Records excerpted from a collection
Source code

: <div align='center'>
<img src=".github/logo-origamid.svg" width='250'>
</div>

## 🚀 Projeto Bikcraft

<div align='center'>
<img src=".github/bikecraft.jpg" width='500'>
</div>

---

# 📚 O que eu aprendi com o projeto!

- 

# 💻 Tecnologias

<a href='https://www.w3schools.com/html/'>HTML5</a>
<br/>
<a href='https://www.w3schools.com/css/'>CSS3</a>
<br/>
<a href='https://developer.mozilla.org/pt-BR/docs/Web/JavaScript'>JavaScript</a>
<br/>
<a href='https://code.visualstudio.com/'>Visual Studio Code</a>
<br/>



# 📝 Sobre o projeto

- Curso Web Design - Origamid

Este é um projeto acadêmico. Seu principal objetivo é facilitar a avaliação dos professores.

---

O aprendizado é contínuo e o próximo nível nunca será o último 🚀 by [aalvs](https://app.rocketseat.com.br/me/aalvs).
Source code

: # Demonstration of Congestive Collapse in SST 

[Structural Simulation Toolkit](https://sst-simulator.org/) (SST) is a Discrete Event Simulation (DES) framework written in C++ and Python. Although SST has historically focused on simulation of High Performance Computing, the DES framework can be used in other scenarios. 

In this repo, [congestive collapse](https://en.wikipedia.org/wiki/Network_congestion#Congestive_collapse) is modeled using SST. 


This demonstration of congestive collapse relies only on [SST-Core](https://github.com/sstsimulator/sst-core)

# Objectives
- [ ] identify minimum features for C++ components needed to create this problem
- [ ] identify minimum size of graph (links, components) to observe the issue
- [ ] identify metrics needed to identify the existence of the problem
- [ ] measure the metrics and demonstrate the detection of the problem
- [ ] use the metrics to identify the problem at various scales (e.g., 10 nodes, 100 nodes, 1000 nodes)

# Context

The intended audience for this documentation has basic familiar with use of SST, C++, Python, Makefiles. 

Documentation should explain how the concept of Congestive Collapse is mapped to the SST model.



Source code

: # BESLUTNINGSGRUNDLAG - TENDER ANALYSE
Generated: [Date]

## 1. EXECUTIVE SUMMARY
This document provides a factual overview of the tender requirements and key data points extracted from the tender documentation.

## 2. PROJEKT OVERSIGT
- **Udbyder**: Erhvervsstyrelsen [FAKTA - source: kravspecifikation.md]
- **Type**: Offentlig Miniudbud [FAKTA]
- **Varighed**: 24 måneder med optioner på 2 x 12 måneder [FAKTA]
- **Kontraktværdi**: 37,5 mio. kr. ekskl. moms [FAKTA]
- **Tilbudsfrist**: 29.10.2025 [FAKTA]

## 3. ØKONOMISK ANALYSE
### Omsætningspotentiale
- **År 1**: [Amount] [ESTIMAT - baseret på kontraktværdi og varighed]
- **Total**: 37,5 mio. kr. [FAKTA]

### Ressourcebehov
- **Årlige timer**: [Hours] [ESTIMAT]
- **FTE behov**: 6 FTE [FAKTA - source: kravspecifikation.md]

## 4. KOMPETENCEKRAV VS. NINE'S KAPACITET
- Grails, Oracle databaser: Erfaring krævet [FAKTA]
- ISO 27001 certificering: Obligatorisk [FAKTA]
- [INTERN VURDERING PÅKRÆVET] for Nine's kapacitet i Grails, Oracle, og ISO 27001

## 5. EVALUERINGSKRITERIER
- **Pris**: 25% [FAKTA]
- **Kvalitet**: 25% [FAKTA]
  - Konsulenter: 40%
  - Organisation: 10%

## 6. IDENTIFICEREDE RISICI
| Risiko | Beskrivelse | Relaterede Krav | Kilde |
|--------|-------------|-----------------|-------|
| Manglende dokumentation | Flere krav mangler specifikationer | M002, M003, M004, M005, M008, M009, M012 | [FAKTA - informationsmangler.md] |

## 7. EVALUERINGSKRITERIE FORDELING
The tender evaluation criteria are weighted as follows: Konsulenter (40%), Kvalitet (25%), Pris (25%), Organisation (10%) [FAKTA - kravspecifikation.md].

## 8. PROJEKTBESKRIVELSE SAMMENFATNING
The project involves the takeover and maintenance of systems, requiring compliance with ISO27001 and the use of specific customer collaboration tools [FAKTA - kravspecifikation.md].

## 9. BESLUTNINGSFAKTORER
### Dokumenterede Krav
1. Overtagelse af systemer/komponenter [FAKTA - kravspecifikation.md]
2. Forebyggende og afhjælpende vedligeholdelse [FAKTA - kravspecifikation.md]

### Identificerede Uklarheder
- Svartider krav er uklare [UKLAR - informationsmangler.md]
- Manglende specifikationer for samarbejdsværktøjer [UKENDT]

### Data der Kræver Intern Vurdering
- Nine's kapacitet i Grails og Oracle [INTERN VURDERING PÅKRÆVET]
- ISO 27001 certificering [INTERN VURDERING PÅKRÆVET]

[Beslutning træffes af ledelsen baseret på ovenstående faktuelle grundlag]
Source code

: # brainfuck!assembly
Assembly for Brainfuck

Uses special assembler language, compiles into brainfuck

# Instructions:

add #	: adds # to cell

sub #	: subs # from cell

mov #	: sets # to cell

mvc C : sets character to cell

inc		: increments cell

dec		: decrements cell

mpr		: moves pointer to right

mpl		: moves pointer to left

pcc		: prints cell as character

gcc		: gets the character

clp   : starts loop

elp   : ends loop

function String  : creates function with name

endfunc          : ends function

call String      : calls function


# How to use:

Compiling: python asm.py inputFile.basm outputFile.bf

**What you are asked to do**
Transcribe the full set of records precisely.

**Exercise response**
Source code

: <div align='center'>
<img src=".github/logo-origamid.svg" width='250'>
</div>

## 🚀 Projeto Bikcraft

<div align='center'>
<img src=".github/bikecraft.jpg" width='500'>
</div>

---

# 📚 O que eu aprendi com o projeto!

- 

# 💻 Tecnologias

<a href='https://www.w3schools.com/html/'>HTML5</a>
<br/>
<a href='https://www.w3schools.com/css/'>CSS3</a>
<br/>
<a href='https://developer.mozilla.org/pt-BR/docs/Web/JavaScript'>JavaScript</a>
<br/>
<a href='https://code.visualstudio.com/'>Visual Studio Code</a>
<br/>



# 📝 Sobre o projeto

- Curso Web Design - Origamid

Este é um projeto acadêmico. Seu principal objetivo é facilitar a avaliação dos professores.

---

O aprendizado é contínuo e o próximo nível nunca será o último 🚀 by [aalvs](https://app.rocketseat.com.br/me/aalvs).
Source code

: # Demonstration of Congestive Collapse in SST 

[Structural Simulation Toolkit](https://sst-simulator.org/) (SST) is a Discrete Event Simulation (DES) framework written in C++ and Python. Although SST has historically focused on simulation of High Performance Computing, the DES framework can be used in other scenarios. 

In this repo, [congestive collapse](https://en.wikipedia.org/wiki/Network_congestion#Congestive_collapse) is modeled using SST. 


This demonstration of congestive collapse relies only on [SST-Core](https://github.com/sstsimulator/sst-core)

# Objectives
- [ ] identify minimum features for C++ components needed to create this problem
- [ ] identify minimum size of graph (links, components) to observe the issue
- [ ] identify metrics needed to identify the existence of the problem
- [ ] measure the metrics and demonstrate the detection of the problem
- [ ] use the metrics to identify the problem at various scales (e.g., 10 nodes, 100 nodes, 1000 nodes)

# Context

The intended audience for this documentation has basic familiar with use of SST, C++, Python, Makefiles. 

Documentation should explain how the concept of Congestive Collapse is mapped to the SST model.



Source code

: # BESLUTNINGSGRUNDLAG - TENDER ANALYSE
Generated: [Date]

## 1. EXECUTIVE SUMMARY
This document provides a factual overview of the tender requirements and key data points extracted from the tender documentation.

## 2. PROJEKT OVERSIGT
- **Udbyder**: Erhvervsstyrelsen [FAKTA - source: kravspecifikation.md]
- **Type**: Offentlig Miniudbud [FAKTA]
- **Varighed**: 24 måneder med optioner på 2 x 12 måneder [FAKTA]
- **Kontraktværdi**: 37,5 mio. kr. ekskl. moms [FAKTA]
- **Tilbudsfrist**: 29.10.2025 [FAKTA]

## 3. ØKONOMISK ANALYSE
### Omsætningspotentiale
- **År 1**: [Amount] [ESTIMAT - baseret på kontraktværdi og varighed]
- **Total**: 37,5 mio. kr. [FAKTA]

### Ressourcebehov
- **Årlige timer**: [Hours] [ESTIMAT]
- **FTE behov**: 6 FTE [FAKTA - source: kravspecifikation.md]

## 4. KOMPETENCEKRAV VS. NINE'S KAPACITET
- Grails, Oracle databaser: Erfaring krævet [FAKTA]
- ISO 27001 certificering: Obligatorisk [FAKTA]
- [INTERN VURDERING PÅKRÆVET] for Nine's kapacitet i Grails, Oracle, og ISO 27001

## 5. EVALUERINGSKRITERIER
- **Pris**: 25% [FAKTA]
- **Kvalitet**: 25% [FAKTA]
  - Konsulenter: 40%
  - Organisation: 10%

## 6. IDENTIFICEREDE RISICI
| Risiko | Beskrivelse | Relaterede Krav | Kilde |
|--------|-------------|-----------------|-------|
| Manglende dokumentation | Flere krav mangler specifikationer | M002, M003, M004, M005, M008, M009, M012 | [FAKTA - informationsmangler.md] |

## 7. EVALUERINGSKRITERIE FORDELING
The tender evaluation criteria are weighted as follows: Konsulenter (40%), Kvalitet (25%), Pris (25%), Organisation (10%) [FAKTA - kravspecifikation.md].

## 8. PROJEKTBESKRIVELSE SAMMENFATNING
The project involves the takeover and maintenance of systems, requiring compliance with ISO27001 and the use of specific customer collaboration tools [FAKTA - kravspecifikation.md].

## 9. BESLUTNINGSFAKTORER
### Dokumenterede Krav
1. Overtagelse af systemer/komponenter [FAKTA - kravspecifikation.md]
2. Forebyggende og afhjælpende vedligeholdelse [FAKTA - kravspecifikation.md]

### Identificerede Uklarheder
- Svartider krav er uklare [UKLAR - informationsmangler.md]
- Manglende specifikationer for samarbejdsværktøjer [UKENDT]

### Data der Kræver Intern Vurdering
- Nine's kapacitet i Grails og Oracle [INTERN VURDERING PÅKRÆVET]
- ISO 27001 certificering [INTERN VURDERING PÅKRÆVET]

[Beslutning træffes af ledelsen baseret på ovenstående faktuelle grundlag]
Source code

: # brainfuck!assembly
Assembly for Brainfuck

Uses special assembler language, compiles into brainfuck

# Instructions:

add #	: adds # to cell

sub #	: subs # from cell

mov #	: sets # to cell

mvc C : sets character to cell

inc		: increments cell

dec		: decrements cell

mpr		: moves pointer to right

mpl		: moves pointer to left

pcc		: prints cell as character

gcc		: gets the character

clp   : starts loop

elp   : ends loop

function String  : creates function with name

endfunc          : ends function

call String      : calls function


# How to use:

Compiling: python asm.py inputFile.basm outputFile.bf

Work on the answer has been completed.